La requête est très simple : elle contient les liens vers les contenus piratés et la preuve que ce sont des contenus piratés. Lorsque les FAI la reçoivent, ils vérifient qu'elle est conforme aux procédures définies par le protocole d'accord et ils bloquent le site Internet concerné. Cela prend, en général, cinq jours. Le délai maximal est de quinze jours. Ils doivent installer une page de renvoi expliquant que le site a été bloqué pour cause de piratage, ce qui sensibilise les usagers à ce problème.
En un an, nous avons bloqué 1 839 sites et redemandé le blocage de 516 sites.

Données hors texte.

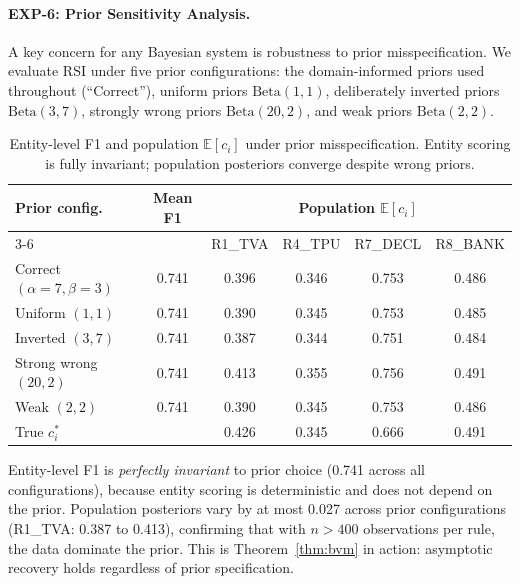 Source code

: \documentclass[letterpaper]{article}
\begin{document}
\paragraph{EXP-6: Prior Sensitivity Analysis.}

A key concern for any Bayesian system is robustness to prior
misspecification. We evaluate RSI under five prior configurations:
the domain-informed priors used throughout (``Correct''), uniform
priors $\mathrm{Beta}(1,1)$, deliberately inverted priors
$\mathrm{Beta}(3,7)$, strongly wrong priors $\mathrm{Beta}(20,2)$,
and weak priors $\mathrm{Beta}(2,2)$.

\begin{table}[H]
\centering
\caption{Entity-level F1 and population $\mathbb{E}[c_i]$ under prior
         misspecification. Entity scoring is fully invariant;
         population posteriors converge despite wrong priors.}
\label{tab:sensitivity}
\renewcommand{\arraystretch}{1.2}
\begin{tabular}{l c cccc}
\toprule
\textbf{Prior config.} & \textbf{Mean F1}
  & \multicolumn{4}{c}{\textbf{Population $\mathbb{E}[c_i]$}} \\
\cmidrule(lr){3-6}
& & R1\_TVA & R4\_TPU & R7\_DECL & R8\_BANK \\
\midrule
Correct $(\alpha{=}7, \beta{=}3)$ & 0.741 & 0.396 & 0.346 & 0.753 & 0.486 \\
Uniform $(1, 1)$                   & 0.741 & 0.390 & 0.345 & 0.753 & 0.485 \\
Inverted $(3, 7)$                  & 0.741 & 0.387 & 0.344 & 0.751 & 0.484 \\
Strong wrong $(20, 2)$             & 0.741 & 0.413 & 0.355 & 0.756 & 0.491 \\
Weak $(2, 2)$                      & 0.741 & 0.390 & 0.345 & 0.753 & 0.486 \\
\midrule
True $c_i^*$                       &       & 0.426 & 0.345 & 0.666 & 0.491 \\
\bottomrule
\end{tabular}
\end{table}

Entity-level F1 is \emph{perfectly invariant} to prior choice
(0.741 across all configurations), because entity scoring is
deterministic and does not depend on the prior. Population posteriors
vary by at most 0.027 across prior configurations (R1\_TVA: 0.387 to
0.413), confirming that with $n > 400$ observations per rule, the data
dominate the prior. This is Theorem~\ref{thm:bvm} in action:
asymptotic recovery holds regardless of prior specification.
\end{document}
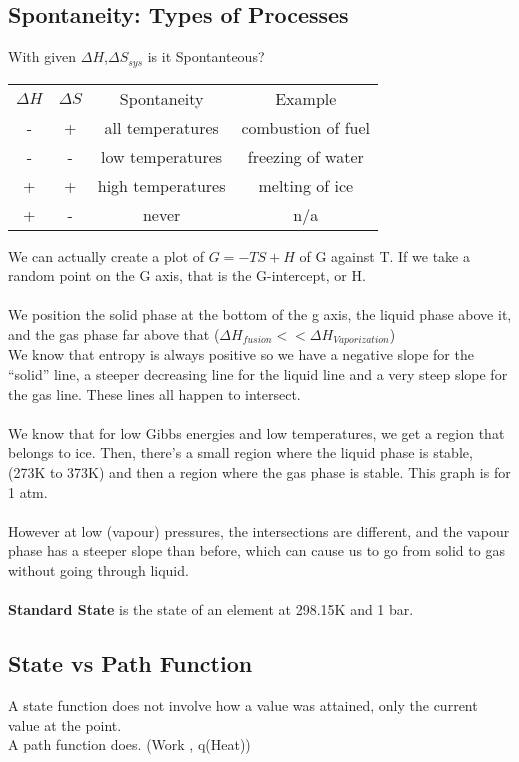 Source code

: \documentclass[10pt, twocolumn]{report}
\begin{document}
     \subsection{Spontaneity: Types of Processes}
     With given $\Delta H$,$\Delta S_{sys}$ is it Spontanteous?
     \begin{center}
         \begin{tabular}{c c c c}
             $\Delta H$ & $\Delta S$ & Spontaneity & Example \\
             - & + & all temperatures & combustion of fuel \\
             - & - & low temperatures & freezing of water \\
             + & +  & high temperatures & melting of ice \\
             + & - & never & n/a
         \end{tabular}
     \end{center}
     We can actually create a plot of $G = -TS + H$ of G against T. If we take a random point on the G axis, that is the G-intercept, or H.\\\\ We position the solid phase at the bottom of the g axis, the liquid phase above it, and the gas phase far above that ($\Delta H_{fusion} << \Delta H_{Vaporization}$)\\ We know that entropy is always positive so we have a negative slope for the ``solid'' line,  a steeper decreasing line for the liquid line and a very steep slope for the gas line. These lines all happen to intersect. \\\\ We know that for low Gibbs energies and low temperatures, we get a region that belongs to ice. Then, there's a small region where the liquid phase is stable, (273K to 373K) and then a region where the gas phase is stable. This graph is for 1 atm. \\\\ However at low (vapour) pressures, the intersections are different, and the vapour phase has a steeper slope than before, which can cause us to go from solid to gas without going through liquid.\\\\
     \textbf{Standard State} is the state of an element at 298.15K and 1 bar.
     \subsection{State vs Path Function}
     A state function does not involve how a value was attained, only the current value at the point. \\ A path function does. (Work , q(Heat))
\end{document}
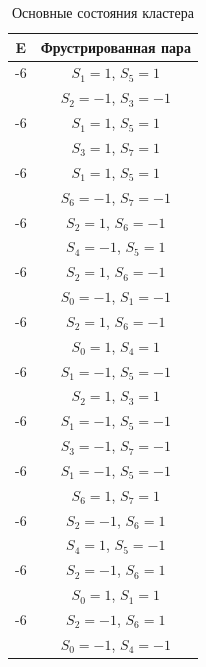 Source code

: \documentclass[utf8, babel, sor, jor, amsmath,amssymb, reprint]{elsarticle} %
\begin{document}
\begin{table}[h]
	\centering
	\begin{tabular}{|c|c|}
		\hline
		E   &   Фрустрированная пара \\
		\hline
		-6   &  $S_1=1$, $S_5=1$\\
		      &    $S_2=-1$, $S_3=-1$ \\
		 \hline
		 -6   &  $S_1=1$, $S_5=1$\\
		      &    $S_3=1$, $S_7=1$ \\
		 \hline
		 -6   &  $S_1=1$, $S_5=1$\\
		      &    $S_6=-1$, $S_7=-1$ \\
		 \hline
		-6   &  $S_2=1$, $S_6=-1$\\
				&    $S_4=-1$, $S_5=1$ \\
		 \hline
		-6   &  $S_2=1$, $S_6=-1$\\
				&    $S_0=-1$, $S_1=-1$ \\
		 \hline
		-6   &  $S_2=1$, $S_6=-1$\\
				&    $S_0=1$, $S_4=1$ \\
		\hline
		-6   &  $S_1=-1$, $S_5=-1$\\
			&    $S_2=1$, $S_3=1$ \\
		\hline
		-6   &  $S_1=-1$, $S_5=-1$\\
			&    $S_3=-1$, $S_7=-1$ \\
		\hline
		-6   &  $S_1=-1$, $S_5=-1$\\
			&    $S_6=1$, $S_7=1$ \\
		\hline
		-6   &  $S_2=-1$, $S_6=1$\\
			&    $S_4=1$, $S_5=-1$ \\
		\hline
		-6   &  $S_2=-1$, $S_6=1$\\
			&    $S_0=1$, $S_1=1$ \\
		\hline
		-6   &  $S_2=-1$, $S_6=1$\\
			&    $S_0=-1$, $S_4=-1$ \\
		\hline
	\end{tabular}
	\caption{Основные состояния кластера}
	\label{tab:gs_cl}
\end{table}
\end{document}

Souvent, un site bloqué disparaît mais, parfois, il change simplement de nom de domaine. Incopro, une organisation internationale, a montré que, dans les six premiers mois, les sites illégaux perdent 75 % de leur trafic. Nous n'avons pas de problème d'opinion publique, car les consommateurs sont désormais sensibilisés - et peuvent toujours contourner le blocage en passant par un autre nom de domaine...
Depuis le 1er janvier 2019, nous pouvons bloquer des contenus en streaming, en temps réel. Nous l'avons fait pour douze matches de football, en bloquant 736 sites. Les preuves de l'illégalité du contenu, que nous rassemblons conformément au protocole d'accord, figurent dans la requête, par laquelle nous obtenons l'autorisation de réaliser le blocage pendant deux heures, le temps du match. Au Portugal, il s'agit d'une infraction sérieuse et nous disposons d'une entité spécifique pour la réprimer, mais il pourrait s'avérer nécessaire de modifier l'arsenal législatif actuel. La liste des sites bloqués est envoyée à cette entité et elle informe les annonceurs qu'ils ne doivent pas faire de la publicité sur ces sites.

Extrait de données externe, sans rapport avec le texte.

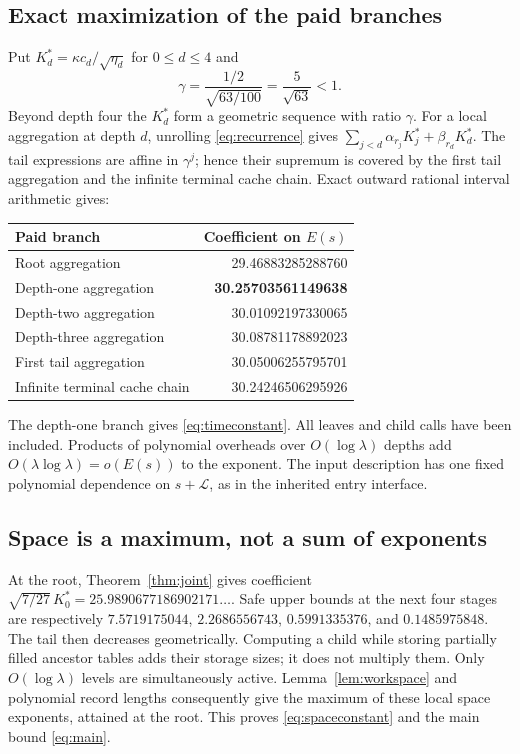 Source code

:\documentclass[11pt]{article}
\theoremstyle{definition}\newtheorem{definition}[theorem]{Definition}
\theoremstyle{remark}\newtheorem{remark}[theorem]{Remark}
\newcommand{\CS}{25.9890677186902171\ldots}
\begin{document}
\subsection{Exact maximization of the paid branches}
Put $K_d^*=\kappa c_d/\sqrt{\eta_d}$ for $0\le d\le4$ and
\[
 \gamma=\frac{1/2}{\sqrt{63/100}}=\frac5{\sqrt{63}}<1.
\]
Beyond depth four the $K_d^*$ form a geometric sequence with ratio
$\gamma$. For a local aggregation at depth $d$, unrolling
\eqref{eq:recurrence} gives
$\sum_{j<d}\alpha_{r_j}K_j^*+\beta_{r_d}K_d^*$.
The tail expressions are affine in $\gamma^j$; hence their supremum is
covered by the first tail aggregation and the infinite terminal cache
chain. Exact outward rational interval arithmetic gives:
\begin{center}
\begin{tabular}{lr}
\toprule Paid branch & Coefficient on $E(s)$\\\midrule
Root aggregation &29.46883285288760\\
Depth-one aggregation &\textbf{30.25703561149638}\\
Depth-two aggregation &30.01092197330065\\
Depth-three aggregation &30.08781178892023\\
First tail aggregation &30.05006255795701\\
Infinite terminal cache chain &30.24246506295926\\\bottomrule
\end{tabular}
\end{center}
The depth-one branch gives \eqref{eq:timeconstant}. All leaves and child
calls have been included. Products of polynomial overheads over
$O(\log\lambda)$ depths add $O(\lambda\log\lambda)=o(E(s))$ to the
exponent. The input description has one fixed polynomial dependence on
$s+\mathcal L$, as in the inherited entry interface.

\subsection{Space is a maximum, not a sum of exponents}
At the root, Theorem~\ref{thm:joint} gives coefficient
$\sqrt{7/27}\,K_0^*=\CS$.
Safe upper bounds at the next four stages are respectively
$7.5719175044$, $2.2686556743$, $0.5991335376$, and $0.1485975848$.
The tail then decreases geometrically. Computing a child while storing
partially filled ancestor tables adds their storage sizes; it does not
multiply them. Only $O(\log\lambda)$ levels are simultaneously active.
Lemma~\ref{lem:workspace} and polynomial record lengths consequently give
the maximum of these local space exponents, attained at the root.
This proves \eqref{eq:spaceconstant} and the main bound \eqref{eq:main}.
\end{document}
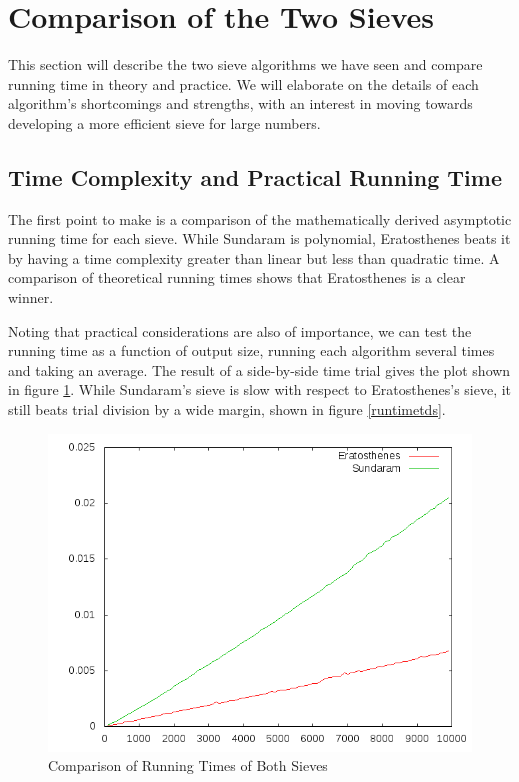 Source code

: \documentclass{amsart}
\theoremstyle{definition}
\theoremstyle{case}
\begin{document}
	\section{Comparison of the Two Sieves}
	
	This section will describe the two sieve algorithms we have seen and compare running time in theory and practice. We will elaborate on the details of each algorithm's shortcomings and strengths, with an interest in moving towards developing a more efficient sieve for large numbers.
	
	\subsection{Time Complexity and Practical Running Time}
	The first point to make is a comparison of the mathematically derived asymptotic running time for each sieve. While Sundaram is polynomial, Eratosthenes beats it by having a time complexity greater than linear but less than quadratic time. A comparison of theoretical running times shows that Eratosthenes is a clear winner.
	
	Noting that practical considerations are also of importance, we can test the running time as a function of output size, running each algorithm several times and taking an average. The result of a side-by-side time trial gives the plot shown in figure \ref{runtimevs}. While Sundaram's sieve is slow with respect to Eratosthenes's sieve, it still beats trial division by a wide margin, shown in figure \ref{runtimetds}.
	
	\begin{figure}\caption{Comparison of Running Times of Both Sieves}
		\label{runtimevs}
		\includegraphics[scale=0.5]{both1.png}
	\end{figure}
	
\end{document}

M. Mathieu Moreuil, directeur des affaires européennes de l'English Premier League. - Nous avons une longue expérience, au Royaume-Uni, de la lutte contre le piratage et nous avons dû nous armer de plusieurs mécanismes. La première ordonnance de blocage date de 2013 ; elle concernait le site Firstrow, qui était l'un des cinquante sites les plus populaires du pays et générait quelque dizaines de millions de livres sterling de revenus publicitaires chaque année. Il y a donc bien une économie du piratage, qui n'est aucunement le fait d'adolescents épris de partage et de liberté d'expression, mais bien celui de véritables escrocs.
Des ordonnances nous permettent désormais de bloquer non plus des sites, mais des serveurs. Leur base juridique est que nous bénéficions d'une vraie protection au titre du droit d'auteur, par une fixation du film et une protection des logos, de l'hymne et des graphiques. Cela nous permet d'invoquer la section 97-A du code de la propriété intellectuelle britannique et de demander des ordonnances de blocage s'appliquant aux intermédiaires de l'économie numérique - par une transposition classique de la directive européenne en droit anglais.

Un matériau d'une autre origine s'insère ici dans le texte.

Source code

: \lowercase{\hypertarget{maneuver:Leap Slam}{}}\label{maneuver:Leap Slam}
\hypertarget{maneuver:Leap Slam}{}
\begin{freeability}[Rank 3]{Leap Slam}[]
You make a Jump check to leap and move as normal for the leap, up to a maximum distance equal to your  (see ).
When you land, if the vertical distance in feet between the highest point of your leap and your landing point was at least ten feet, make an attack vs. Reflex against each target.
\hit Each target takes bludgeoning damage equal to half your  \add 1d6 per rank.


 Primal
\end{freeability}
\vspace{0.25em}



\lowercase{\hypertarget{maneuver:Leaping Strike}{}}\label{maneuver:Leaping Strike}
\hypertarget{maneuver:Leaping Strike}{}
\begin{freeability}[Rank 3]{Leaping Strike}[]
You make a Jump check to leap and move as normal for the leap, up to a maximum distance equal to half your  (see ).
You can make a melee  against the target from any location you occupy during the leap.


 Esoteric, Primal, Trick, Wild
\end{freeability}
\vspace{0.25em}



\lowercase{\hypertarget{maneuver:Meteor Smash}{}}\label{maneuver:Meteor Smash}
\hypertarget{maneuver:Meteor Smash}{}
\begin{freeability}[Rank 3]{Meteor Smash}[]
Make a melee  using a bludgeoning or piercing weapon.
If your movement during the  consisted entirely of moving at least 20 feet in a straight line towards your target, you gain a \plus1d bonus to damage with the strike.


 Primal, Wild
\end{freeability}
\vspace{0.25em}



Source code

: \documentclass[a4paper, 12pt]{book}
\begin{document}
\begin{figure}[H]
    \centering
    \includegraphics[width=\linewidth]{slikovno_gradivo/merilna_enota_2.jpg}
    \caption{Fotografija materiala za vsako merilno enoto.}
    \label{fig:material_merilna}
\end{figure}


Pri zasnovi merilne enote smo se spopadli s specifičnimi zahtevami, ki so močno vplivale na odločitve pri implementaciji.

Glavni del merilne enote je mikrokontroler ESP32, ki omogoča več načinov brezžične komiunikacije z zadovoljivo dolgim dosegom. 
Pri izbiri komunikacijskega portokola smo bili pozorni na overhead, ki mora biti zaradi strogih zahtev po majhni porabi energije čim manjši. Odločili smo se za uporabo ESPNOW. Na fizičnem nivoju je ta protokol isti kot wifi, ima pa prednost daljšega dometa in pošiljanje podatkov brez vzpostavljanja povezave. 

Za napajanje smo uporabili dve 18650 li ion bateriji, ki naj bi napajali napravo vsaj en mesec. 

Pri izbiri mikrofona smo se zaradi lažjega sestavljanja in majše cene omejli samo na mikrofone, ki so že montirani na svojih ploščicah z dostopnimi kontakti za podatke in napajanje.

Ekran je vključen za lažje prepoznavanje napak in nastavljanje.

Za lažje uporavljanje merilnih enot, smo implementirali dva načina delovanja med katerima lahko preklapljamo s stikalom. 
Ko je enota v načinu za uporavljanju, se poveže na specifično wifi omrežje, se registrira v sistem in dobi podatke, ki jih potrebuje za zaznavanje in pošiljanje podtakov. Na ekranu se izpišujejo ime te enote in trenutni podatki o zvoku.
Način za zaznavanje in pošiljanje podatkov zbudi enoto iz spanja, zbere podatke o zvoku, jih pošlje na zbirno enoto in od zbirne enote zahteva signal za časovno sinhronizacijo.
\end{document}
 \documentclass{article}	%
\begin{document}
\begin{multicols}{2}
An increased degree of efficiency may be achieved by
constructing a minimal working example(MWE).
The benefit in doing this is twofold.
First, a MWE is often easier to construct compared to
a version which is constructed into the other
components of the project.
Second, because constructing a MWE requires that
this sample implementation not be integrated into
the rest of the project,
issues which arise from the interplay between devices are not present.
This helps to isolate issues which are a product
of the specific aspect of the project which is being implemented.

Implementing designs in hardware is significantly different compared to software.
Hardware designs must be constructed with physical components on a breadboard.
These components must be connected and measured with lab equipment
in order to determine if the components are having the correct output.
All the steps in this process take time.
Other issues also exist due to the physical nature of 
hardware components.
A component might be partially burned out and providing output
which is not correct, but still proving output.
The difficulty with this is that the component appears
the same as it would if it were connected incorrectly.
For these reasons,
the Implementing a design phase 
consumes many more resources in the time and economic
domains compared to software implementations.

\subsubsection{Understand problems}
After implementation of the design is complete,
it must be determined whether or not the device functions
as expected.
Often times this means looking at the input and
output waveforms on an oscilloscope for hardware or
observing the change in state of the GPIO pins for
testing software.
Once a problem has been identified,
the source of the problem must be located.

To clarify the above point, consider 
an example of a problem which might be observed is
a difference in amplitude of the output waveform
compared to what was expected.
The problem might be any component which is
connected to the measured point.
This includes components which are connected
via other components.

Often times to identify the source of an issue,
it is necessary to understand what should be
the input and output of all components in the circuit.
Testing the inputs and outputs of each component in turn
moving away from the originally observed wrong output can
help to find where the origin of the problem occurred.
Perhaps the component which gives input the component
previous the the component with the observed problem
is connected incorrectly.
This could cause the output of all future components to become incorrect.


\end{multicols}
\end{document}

La dernière ordonnance que nous avons obtenue date de 2017 et a été depuis renouvelée. Elle permet de bloquer des serveurs. Pour pirater une rencontre sportive, il faut d'abord capter un faisceau légal. Il faut ensuite une plateforme, pour gérer sa distribution, et un serveur, pour diffuser. Les usagers peuvent regarder le contenu de différentes manières : sites Internet, applications, softwares dans des télévisions, clefs usb connectant votre adresse IP au serveur de streaming... D'où l'intérêt d'opérer le blocage en amont, au niveau du serveur.
Le juge ordonne donc aux FAI de bloquer certains serveurs. Cette décision, prise en mars 2017, a été appliquée pendant la saison, jusqu'au mois de juin. Elle a été renouvelée pour la saison suivante. Le juge a considéré qu'il n'y avait pas de menace pour la liberté d'expression - qui ne s'étend pas au vol de contenus protégés - et que le coût pour les FAI n'était pas disproportionné. Les FAI, d'ailleurs, loin de s'opposer à notre démarche, l'ont soutenue.
Nous établissons donc une liste de serveurs de streaming et nous la fournissons aux FAI, qui bloquent ces serveurs pour la durée effective des matchs. Dynamique et limitée dans le temps, cette ordonnance est très efficace et limite la consommation de streaming illégal. Cela dit, elle n'est pas une solution miracle, car elle nous impose un gros travail en amont et en aval. Nous avons dû investir dans la mise en place d'une forme de reconnaissance de notre propre contenu - finger printing - et dans la vérification, par nous-même ou par l'intermédiaire de prestataires, de l'usage de celui-ci sur Internet. Nous devons collecter l'information et la fournir aux FAI pour mettre en oeuvre l'ordonnance de blocage. Nous devons enfin, évidemment, nous adapter aux tentatives des pirates de contourner cette ordonnance.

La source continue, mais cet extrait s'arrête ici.